*What you have to do*.
Go over the listing below line by line and tally those containing "Foundations". Give only the tally.

------------------------------------------------

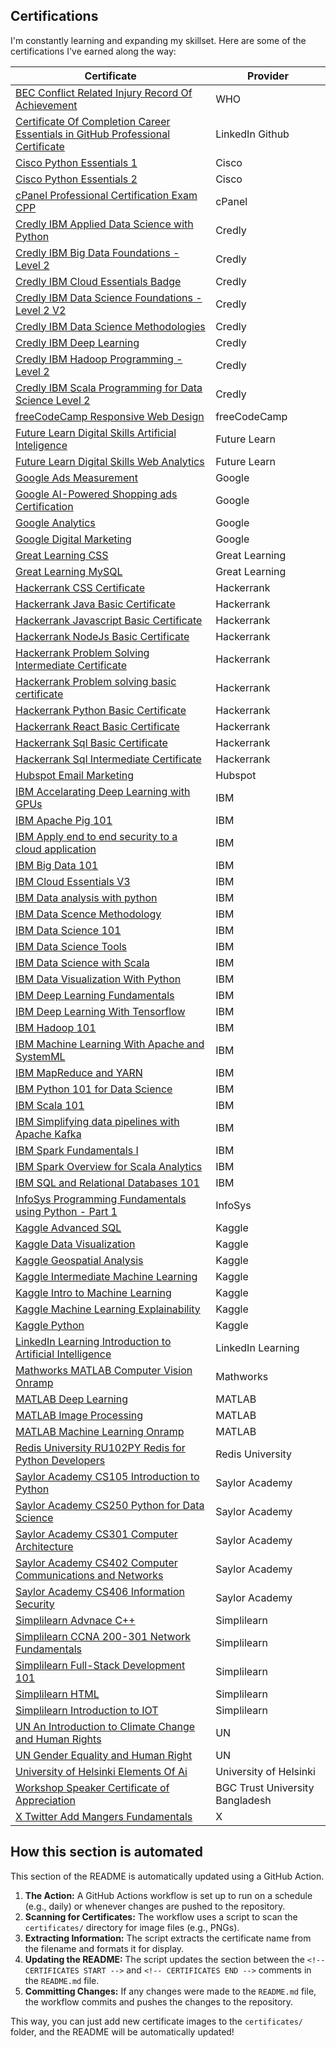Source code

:## Certifications

I'm constantly learning and expanding my skillset. Here are some of the certifications I've earned along the way:


| Certificate | Provider | 
|---|---|
| [BEC Conflict Related Injury Record Of Achievement](./certificates/BEC%20Conflict%20Related%20Injury%20Record%20Of%20Achievement.png) | WHO | 
| [Certificate Of Completion Career Essentials in GitHub Professional Certificate](./certificates/Certificate%20Of%20Completion%20Career%20Essentials%20in%20GitHub%20Professional%20Certificate.png) | LinkedIn Github | 
| [Cisco Python Essentials 1](./certificates/Cisco%20Python%20Essentials%201.png) | Cisco | 
| [Cisco Python Essentials 2](./certificates/Cisco%20Python%20Essentials%202.png) | Cisco | 
| [cPanel Professional Certification Exam CPP](./certificates/cPanel%20Professional%20Certification%20Exam%20CPP.png) | cPanel | 
| [Credly IBM Applied Data Science with Python](./certificates/Credly%20IBM%20Applied%20Data%20Science%20with%20Python.png) | Credly | 
| [Credly IBM Big Data Foundations - Level 2](./certificates/Credly%20IBM%20Big%20Data%20Foundations%20-%20Level%202.png) | Credly | 
| [Credly IBM Cloud Essentials Badge](./certificates/Credly%20IBM%20Cloud%20Essentials%20Badge.png) | Credly | 
| [Credly IBM Data Science Foundations - Level 2 V2](./certificates/Credly%20IBM%20Data%20Science%20Foundations%20-%20Level%202%20V2.png) | Credly | 
| [Credly IBM Data Science Methodologies](./certificates/Credly%20IBM%20Data%20Science%20Methodologies.png) | Credly | 
| [Credly IBM Deep Learning](./certificates/Credly%20IBM%20Deep%20Learning.png) | Credly | 
| [Credly IBM Hadoop Programming - Level 2](./certificates/Credly%20IBM%20Hadoop%20Programming%20-%20Level%202.png) | Credly | 
| [Credly IBM Scala Programming for Data Science Level 2](./certificates/Credly%20IBM%20Scala%20Programming%20for%20Data%20Science%20Level%202.png) | Credly | 
| [freeCodeCamp Responsive Web Design](./certificates/freeCodeCamp%20Responsive%20Web%20Design.png) | freeCodeCamp | 
| [Future Learn Digital Skills Artificial Inteligence](./certificates/Future%20Learn%20Digital%20Skills%20Artificial%20Inteligence.png) | Future Learn | 
| [Future Learn Digital Skills Web Analytics](./certificates/Future%20Learn%20Digital%20Skills%20Web%20Analytics.png) | Future Learn | 
| [Google Ads Measurement](./certificates/Google%20Ads%20Measurement.png) | Google | 
| [Google AI-Powered Shopping ads Certification](./certificates/Google%20AI-Powered%20Shopping%20ads%20Certification.png) | Google | 
| [Google Analytics](./certificates/Google%20Analytics.png) | Google | 
| [Google Digital Marketing](./certificates/Google%20Digital%20Marketing.png) | Google | 
| [Great Learning CSS](./certificates/Great%20Learning%20CSS.png) | Great Learning | 
| [Great Learning MySQL](./certificates/Great%20Learning%20MySQL.png) | Great Learning | 
| [Hackerrank CSS Certificate](./certificates/Hackerrank%20CSS%20Certificate.png) | Hackerrank | 
| [Hackerrank Java Basic Certificate](./certificates/Hackerrank%20Java%20Basic%20Certificate.png) | Hackerrank | 
| [Hackerrank Javascript Basic Certificate](./certificates/Hackerrank%20Javascript%20Basic%20Certificate.png) | Hackerrank | 
| [Hackerrank NodeJs Basic Certificate](./certificates/Hackerrank%20NodeJs%20Basic%20Certificate.png) | Hackerrank | 
| [Hackerrank Problem Solving Intermediate Certificate](./certificates/Hackerrank%20Problem%20Solving%20Intermediate%20Certificate.png) | Hackerrank | 
| [Hackerrank Problem solving basic certificate](./certificates/Hackerrank%20Problem%20solving%20basic%20certificate.png) | Hackerrank | 
| [Hackerrank Python Basic Certificate](./certificates/Hackerrank%20Python%20Basic%20Certificate.png) | Hackerrank | 
| [Hackerrank React Basic Certificate](./certificates/Hackerrank%20React%20Basic%20Certificate.png) | Hackerrank | 
| [Hackerrank Sql Basic Certificate](./certificates/Hackerrank%20Sql%20Basic%20Certificate.png) | Hackerrank | 
| [Hackerrank Sql Intermediate Certificate](./certificates/Hackerrank%20Sql%20Intermediate%20Certificate.png) | Hackerrank | 
| [Hubspot Email Marketing](./certificates/Hubspot%20Email%20Marketing.png) | Hubspot | 
| [IBM Accelarating Deep Learning with GPUs](./certificates/IBM%20Accelarating%20Deep%20Learning%20with%20GPUs.png) | IBM | 
| [IBM Apache Pig 101](./certificates/IBM%20Apache%20Pig%20101.png) | IBM | 
| [IBM Apply end to end security to a cloud application](./certificates/IBM%20Apply%20end%20to%20end%20security%20to%20a%20cloud%20application.png) | IBM | 
| [IBM Big Data 101](./certificates/IBM%20Big%20Data%20101.png) | IBM | 
| [IBM Cloud Essentials V3](./certificates/IBM%20Cloud%20Essentials%20V3.png) | IBM | 
| [IBM Data analysis with python](./certificates/IBM%20Data%20analysis%20with%20python.png) | IBM | 
| [IBM Data Scence Methodology](./certificates/IBM%20Data%20Scence%20Methodology.png) | IBM | 
| [IBM Data Science 101](./certificates/IBM%20Data%20Science%20101.png) | IBM | 
| [IBM Data Science Tools](./certificates/IBM%20Data%20Science%20Tools.png) | IBM | 
| [IBM Data Science with Scala](./certificates/IBM%20Data%20Science%20with%20Scala.png) | IBM | 
| [IBM Data Visualization With Python](./certificates/IBM%20Data%20Visualization%20With%20Python.png) | IBM | 
| [IBM Deep Learning Fundamentals](./certificates/IBM%20Deep%20Learning%20Fundamentals.png) | IBM | 
| [IBM Deep Learning With Tensorflow](./certificates/IBM%20Deep%20Learning%20With%20Tensorflow.png) | IBM | 
| [IBM Hadoop 101](./certificates/IBM%20Hadoop%20101.png) | IBM | 
| [IBM Machine Learning With Apache and SystemML](./certificates/IBM%20Machine%20Learning%20With%20Apache%20and%20SystemML.png) | IBM | 
| [IBM MapReduce and YARN](./certificates/IBM%20MapReduce%20and%20YARN.png) | IBM | 
| [IBM Python 101 for Data Science](./certificates/IBM%20Python%20101%20for%20Data%20Science.png) | IBM | 
| [IBM Scala 101](./certificates/IBM%20Scala%20101.png) | IBM | 
| [IBM Simplifying data pipelines with Apache Kafka](./certificates/IBM%20Simplifying%20data%20pipelines%20with%20Apache%20Kafka.png) | IBM | 
| [IBM Spark Fundamentals I](./certificates/IBM%20Spark%20Fundamentals%20I.png) | IBM | 
| [IBM Spark Overview for Scala Analytics](./certificates/IBM%20Spark%20Overview%20for%20Scala%20Analytics.png) | IBM | 
| [IBM SQL and Relational Databases 101](./certificates/IBM%20SQL%20and%20Relational%20Databases%20101.png) | IBM | 
| [InfoSys Programming Fundamentals using Python - Part 1](./certificates/InfoSys%20Programming%20Fundamentals%20using%20Python%20-%20Part%201.png) | InfoSys | 
| [Kaggle Advanced SQL](./certificates/Kaggle%20Advanced%20SQL.png) | Kaggle | 
| [Kaggle Data Visualization](./certificates/Kaggle%20Data%20Visualization.png) | Kaggle | 
| [Kaggle Geospatial Analysis](./certificates/Kaggle%20Geospatial%20Analysis.png) | Kaggle | 
| [Kaggle Intermediate Machine Learning](./certificates/Kaggle%20Intermediate%20Machine%20Learning.png) | Kaggle | 
| [Kaggle Intro to Machine Learning](./certificates/Kaggle%20Intro%20to%20Machine%20Learning.png) | Kaggle | 
| [Kaggle Machine Learning Explainability](./certificates/Kaggle%20Machine%20Learning%20Explainability.png) | Kaggle | 
| [Kaggle Python](./certificates/Kaggle%20Python.png) | Kaggle | 
| [LinkedIn Learning Introduction to Artificial Intelligence](./certificates/LinkedIn%20Learning%20Introduction%20to%20Artificial%20Intelligence.png) | LinkedIn Learning | 
| [Mathworks MATLAB Computer Vision Onramp](./certificates/Mathworks%20MATLAB%20Computer%20Vision%20Onramp.png) | Mathworks | 
| [MATLAB Deep Learning](./certificates/MATLAB%20Deep%20Learning.png) | MATLAB | 
| [MATLAB Image Processing](./certificates/MATLAB%20Image%20Processing.png) | MATLAB | 
| [MATLAB Machine Learning Onramp](./certificates/MATLAB%20Machine%20Learning%20Onramp.png) | MATLAB | 
| [Redis University RU102PY Redis for Python Developers](./certificates/Redis%20University%20RU102PY%20Redis%20for%20Python%20Developers.png) | Redis University | 
| [Saylor Academy CS105 Introduction to Python](./certificates/Saylor%20Academy%20CS105%20Introduction%20to%20Python.png) | Saylor Academy | 
| [Saylor Academy CS250 Python for Data Science](./certificates/Saylor%20Academy%20CS250%20Python%20for%20Data%20Science.png) | Saylor Academy | 
| [Saylor Academy CS301 Computer Architecture](./certificates/Saylor%20Academy%20CS301%20Computer%20Architecture.png) | Saylor Academy | 
| [Saylor Academy CS402 Computer Communications and Networks](./certificates/Saylor%20Academy%20CS402%20Computer%20Communications%20and%20Networks.png) | Saylor Academy | 
| [Saylor Academy CS406 Information Security](./certificates/Saylor%20Academy%20CS406%20Information%20Security.png) | Saylor Academy | 
| [Simplilearn Advnace C++](./certificates/Simplilearn%20Advnace%20C++.png) | Simplilearn | 
| [Simplilearn CCNA 200-301 Network Fundamentals](./certificates/Simplilearn%20CCNA%20200-301%20Network%20Fundamentals.png) | Simplilearn | 
| [Simplilearn Full-Stack Development 101](./certificates/Simplilearn%20Full-Stack%20Development%20101.png) | Simplilearn | 
| [Simplilearn HTML](./certificates/Simplilearn%20HTML.png) | Simplilearn | 
| [Simplilearn Introduction to IOT](./certificates/Simplilearn%20Introduction%20to%20IOT.png) | Simplilearn | 
| [UN An Introduction to Climate Change and Human Rights](./certificates/UN%20An%20Introduction%20to%20Climate%20Change%20and%20Human%20Rights.png) | UN | 
| [UN Gender Equality and Human Right](./certificates/UN%20Gender%20Equality%20and%20Human%20Right.png) | UN | 
| [University of Helsinki Elements Of Ai](./certificates/University%20of%20Helsinki%20Elements%20Of%20Ai.png) | University of Helsinki | 
| [Workshop Speaker Certificate of Appreciation](./certificates/Workshop%20Speaker%20Certificate%20of%20Appreciation.png) | BGC Trust University Bangladesh | 
| [X Twitter Add Mangers Fundamentals](./certificates/X%20Twitter%20Add%20Mangers%20Fundamentals.png) | X | 


## How this section is automated

This section of the README is automatically updated using a GitHub Action. 

1. **The Action:** A GitHub Actions workflow is set up to run on a schedule (e.g., daily) or whenever changes are pushed to the repository.
2. **Scanning for Certificates:** The workflow uses a script to scan the `certificates/` directory for image files (e.g., PNGs).
3. **Extracting Information:** The script extracts the certificate name from the filename and formats it for display.
4. **Updating the README:** The script updates the section between the `<!-- CERTIFICATES START -->` and `<!-- CERTIFICATES END -->` comments in the `README.md` file. 
5. **Committing Changes:** If any changes were made to the `README.md` file, the workflow commits and pushes the changes to the repository.

This way, you can just add new certificate images to the `certificates/` folder, and the README will be automatically updated!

------------------------------------------------

*Output for this exercise*.
2